→ What is needed
Go through the entries below and print, exactly, the lines starting at the one with "a caixa de pergunta dá-lhe sugestões." and ending at the one with "resolução de problemas", keeping both ends and no others.

START Material to process

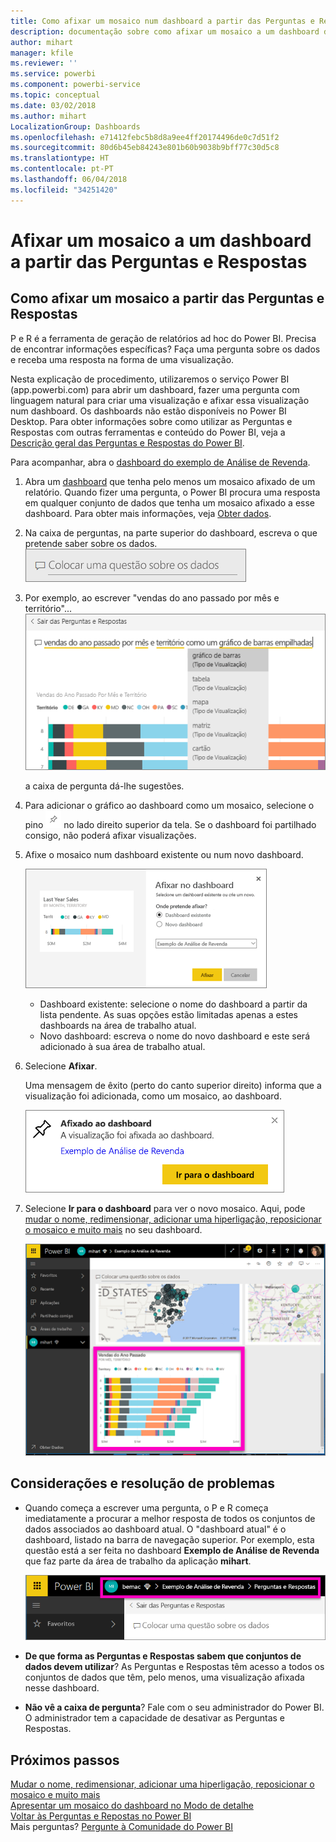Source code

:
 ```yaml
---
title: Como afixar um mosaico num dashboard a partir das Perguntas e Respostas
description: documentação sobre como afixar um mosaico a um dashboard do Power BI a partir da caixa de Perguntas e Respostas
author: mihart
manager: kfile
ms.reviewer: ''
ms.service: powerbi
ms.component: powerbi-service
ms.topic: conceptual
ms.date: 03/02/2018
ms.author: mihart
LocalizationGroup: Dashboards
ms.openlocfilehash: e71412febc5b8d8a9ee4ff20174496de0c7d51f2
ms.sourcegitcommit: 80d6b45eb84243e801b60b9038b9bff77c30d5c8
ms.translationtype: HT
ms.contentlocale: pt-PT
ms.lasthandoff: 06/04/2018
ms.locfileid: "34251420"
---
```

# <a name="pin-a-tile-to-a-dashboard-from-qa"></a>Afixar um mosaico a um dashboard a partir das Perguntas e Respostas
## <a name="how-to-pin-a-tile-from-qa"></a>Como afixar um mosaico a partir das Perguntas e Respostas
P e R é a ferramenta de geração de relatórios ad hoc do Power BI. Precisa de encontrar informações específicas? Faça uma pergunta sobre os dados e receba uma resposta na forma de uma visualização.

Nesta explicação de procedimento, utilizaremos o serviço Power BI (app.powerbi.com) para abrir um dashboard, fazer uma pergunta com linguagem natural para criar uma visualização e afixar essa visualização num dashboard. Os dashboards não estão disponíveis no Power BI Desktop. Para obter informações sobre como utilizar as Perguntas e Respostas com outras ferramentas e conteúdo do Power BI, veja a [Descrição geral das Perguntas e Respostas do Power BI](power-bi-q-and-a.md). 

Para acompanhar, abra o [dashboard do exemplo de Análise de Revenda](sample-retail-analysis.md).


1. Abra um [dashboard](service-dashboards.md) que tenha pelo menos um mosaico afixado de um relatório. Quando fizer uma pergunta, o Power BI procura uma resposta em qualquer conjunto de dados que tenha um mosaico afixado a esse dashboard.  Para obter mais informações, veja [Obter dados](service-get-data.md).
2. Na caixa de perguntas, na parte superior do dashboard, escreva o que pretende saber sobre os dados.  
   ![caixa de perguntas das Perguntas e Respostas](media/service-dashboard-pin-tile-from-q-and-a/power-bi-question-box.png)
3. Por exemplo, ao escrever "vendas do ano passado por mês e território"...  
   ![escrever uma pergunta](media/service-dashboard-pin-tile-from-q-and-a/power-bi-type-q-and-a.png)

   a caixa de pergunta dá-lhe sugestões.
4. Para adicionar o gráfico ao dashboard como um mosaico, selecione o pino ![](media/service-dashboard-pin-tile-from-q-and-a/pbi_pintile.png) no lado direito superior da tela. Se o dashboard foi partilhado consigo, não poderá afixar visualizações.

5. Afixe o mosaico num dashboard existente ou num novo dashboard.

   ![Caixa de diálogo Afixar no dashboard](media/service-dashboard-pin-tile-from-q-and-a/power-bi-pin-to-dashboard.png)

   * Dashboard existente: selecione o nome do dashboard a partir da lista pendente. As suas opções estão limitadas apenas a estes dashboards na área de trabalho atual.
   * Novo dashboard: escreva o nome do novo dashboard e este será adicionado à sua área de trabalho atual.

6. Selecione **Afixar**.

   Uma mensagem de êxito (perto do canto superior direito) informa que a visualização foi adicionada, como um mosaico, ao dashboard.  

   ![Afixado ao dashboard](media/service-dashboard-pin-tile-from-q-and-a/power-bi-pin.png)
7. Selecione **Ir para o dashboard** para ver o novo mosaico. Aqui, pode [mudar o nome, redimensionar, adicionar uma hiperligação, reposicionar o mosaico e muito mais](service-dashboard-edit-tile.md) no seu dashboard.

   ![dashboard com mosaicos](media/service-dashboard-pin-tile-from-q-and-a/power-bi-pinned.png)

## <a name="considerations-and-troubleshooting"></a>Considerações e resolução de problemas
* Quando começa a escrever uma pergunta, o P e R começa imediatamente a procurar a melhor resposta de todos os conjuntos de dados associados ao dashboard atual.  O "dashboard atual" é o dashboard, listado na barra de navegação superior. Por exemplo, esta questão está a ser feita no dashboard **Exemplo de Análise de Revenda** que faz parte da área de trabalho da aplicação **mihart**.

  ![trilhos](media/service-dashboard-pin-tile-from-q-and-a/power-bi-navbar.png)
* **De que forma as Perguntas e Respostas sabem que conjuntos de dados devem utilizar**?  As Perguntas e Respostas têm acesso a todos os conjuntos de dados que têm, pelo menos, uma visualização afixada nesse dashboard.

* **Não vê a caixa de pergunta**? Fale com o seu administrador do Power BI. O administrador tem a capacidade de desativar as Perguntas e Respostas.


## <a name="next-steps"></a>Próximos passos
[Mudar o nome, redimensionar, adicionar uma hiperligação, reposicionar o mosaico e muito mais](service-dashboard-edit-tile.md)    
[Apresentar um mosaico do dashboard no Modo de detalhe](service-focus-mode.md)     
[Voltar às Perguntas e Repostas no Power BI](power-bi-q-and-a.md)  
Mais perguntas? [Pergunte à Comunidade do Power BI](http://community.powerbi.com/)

END Material to process

→ Result for this exercise
   a caixa de pergunta dá-lhe sugestões.
4. Para adicionar o gráfico ao dashboard como um mosaico, selecione o pino ![](media/service-dashboard-pin-tile-from-q-and-a/pbi_pintile.png) no lado direito superior da tela. Se o dashboard foi partilhado consigo, não poderá afixar visualizações.

5. Afixe o mosaico num dashboard existente ou num novo dashboard.

   ![Caixa de diálogo Afixar no dashboard](media/service-dashboard-pin-tile-from-q-and-a/power-bi-pin-to-dashboard.png)

   * Dashboard existente: selecione o nome do dashboard a partir da lista pendente. As suas opções estão limitadas apenas a estes dashboards na área de trabalho atual.
   * Novo dashboard: escreva o nome do novo dashboard e este será adicionado à sua área de trabalho atual.

6. Selecione **Afixar**.

   Uma mensagem de êxito (perto do canto superior direito) informa que a visualização foi adicionada, como um mosaico, ao dashboard.  

   ![Afixado ao dashboard](media/service-dashboard-pin-tile-from-q-and-a/power-bi-pin.png)
7. Selecione **Ir para o dashboard** para ver o novo mosaico. Aqui, pode [mudar o nome, redimensionar, adicionar uma hiperligação, reposicionar o mosaico e muito mais](service-dashboard-edit-tile.md) no seu dashboard.

   ![dashboard com mosaicos](media/service-dashboard-pin-tile-from-q-and-a/power-bi-pinned.png)

## <a name="considerations-and-troubleshooting"></a>Considerações e resolução de problemas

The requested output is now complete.